Three students from University of Saarland in Germany at the Centre for IT Security – Kai Greshake, Eric Petryka and Jens Heyens – discovered that MongoDB databases running at TCP port 27017 as a service on several thousands of commercial web servers are easily accessible on the Internet.
MongoDB is an open-source database used by companies of all sizes, across all industries for a wide variety of applications. MongoDB is built for scalability, performance and high availability, scaling from single server deployments to large, complex multi-site architectures. By leveraging in-memory computing, MongoDB provides high performance for both reads and writes.
The German researchers said that they were able to get "read and write access" to the unsecured MongoDB databases without using any special hacking tools. They found 39,890 MongoDB databases openly available on the Internet, including one belongs to an unnamed French telecommunications company containing 8 Million customer’s phone numbers and addresses.

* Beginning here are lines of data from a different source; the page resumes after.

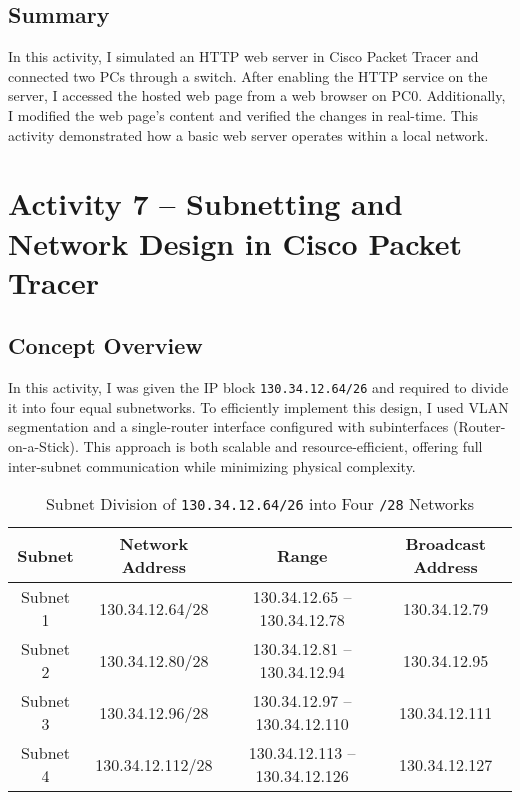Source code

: \documentclass[11pt,a4paper]{article}
\begin{document}
\subsection{Summary}
In this activity, I simulated an HTTP web server in Cisco Packet Tracer and connected two PCs through a switch. After enabling the HTTP service on the server, I accessed the hosted web page from a web browser on PC0. Additionally, I modified the web page’s content and verified the changes in real-time. This activity demonstrated how a basic web server operates within a local network.

\section{Activity 7 – Subnetting and Network Design in Cisco Packet Tracer}

\subsection{Concept Overview}
In this activity, I was given the IP block \texttt{130.34.12.64/26} and required to divide it into four equal subnetworks. To efficiently implement this design, I used VLAN segmentation and a single-router interface configured with subinterfaces (Router-on-a-Stick). This approach is both scalable and resource-efficient, offering full inter-subnet communication while minimizing physical complexity.

\begin{table}[h!]
\centering
\begin{tabular}{|c|c|c|c|}
\hline
\textbf{Subnet} & \textbf{Network Address} & \textbf{Range} & \textbf{Broadcast Address} \\
\hline
Subnet 1 & 130.34.12.64/28 & 130.34.12.65 – 130.34.12.78 & 130.34.12.79 \\
Subnet 2 & 130.34.12.80/28 & 130.34.12.81 – 130.34.12.94 & 130.34.12.95 \\
Subnet 3 & 130.34.12.96/28 & 130.34.12.97 – 130.34.12.110 & 130.34.12.111 \\
Subnet 4 & 130.34.12.112/28 & 130.34.12.113 – 130.34.12.126 & 130.34.12.127 \\
\hline
\end{tabular}
\vspace{0.5em}
\captionsetup{justification=centering}
\caption{Subnet Division of \texttt{130.34.12.64/26} into Four \texttt{/28} Networks}
\end{table}
\end{document}
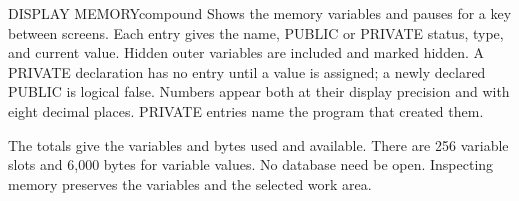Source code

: \begin{XbaseEntry}{DISPLAY MEMORY}{compound}
Shows the memory variables and pauses for a key between screens.
\Syntax
{}
\Usage
Each entry gives the name, PUBLIC or PRIVATE status, type, and current value.
Hidden outer variables are included and marked hidden.  A PRIVATE declaration
has no entry until a value is assigned; a newly declared PUBLIC is logical
false.  Numbers appear both at their display precision and with eight decimal
places.  PRIVATE entries name the program that created them.

The totals give the variables and bytes used and available.  There are 256
variable slots and 6,000 bytes for variable values.  No database need be open.
Inspecting memory preserves the variables and the selected work area.
\end{XbaseEntry}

"Anybody could retrieve and even alter several million items of customer data, including names, addresses, emails and credit card numbers," the university in Saarbruecken on the Franco-German border said in a statement.
Exploiting the loophole is incredibly easy, as an attacker only needs to run a port scan for TCP port 27017 on the victim’s machine and finding all possible vulnerable servers on the Internet could be achieved within four hours by scanning the Internet using fastest TCP Port Scanner called, "masscan".
However, Shodan Search Engine makes the task even easier as it helps hackers to identify accessible MongoDB databases easily. Shodan has a database containing IP addresses with a list of services running and an easy-to-use filter mask.
The German researchers reported the issue to MongoDB as well as the French Data Protection Authority (CNIL) and the Federal Office for Information Security so that the affected database owners could be notified of the loophole.
MongoDB responded to the issue, saying "MongoDB takes security very seriously." Those who are affected by the issue should use latest installer for MongoDB which limits network access to localhost by default and also refer MongoDB Security Manual.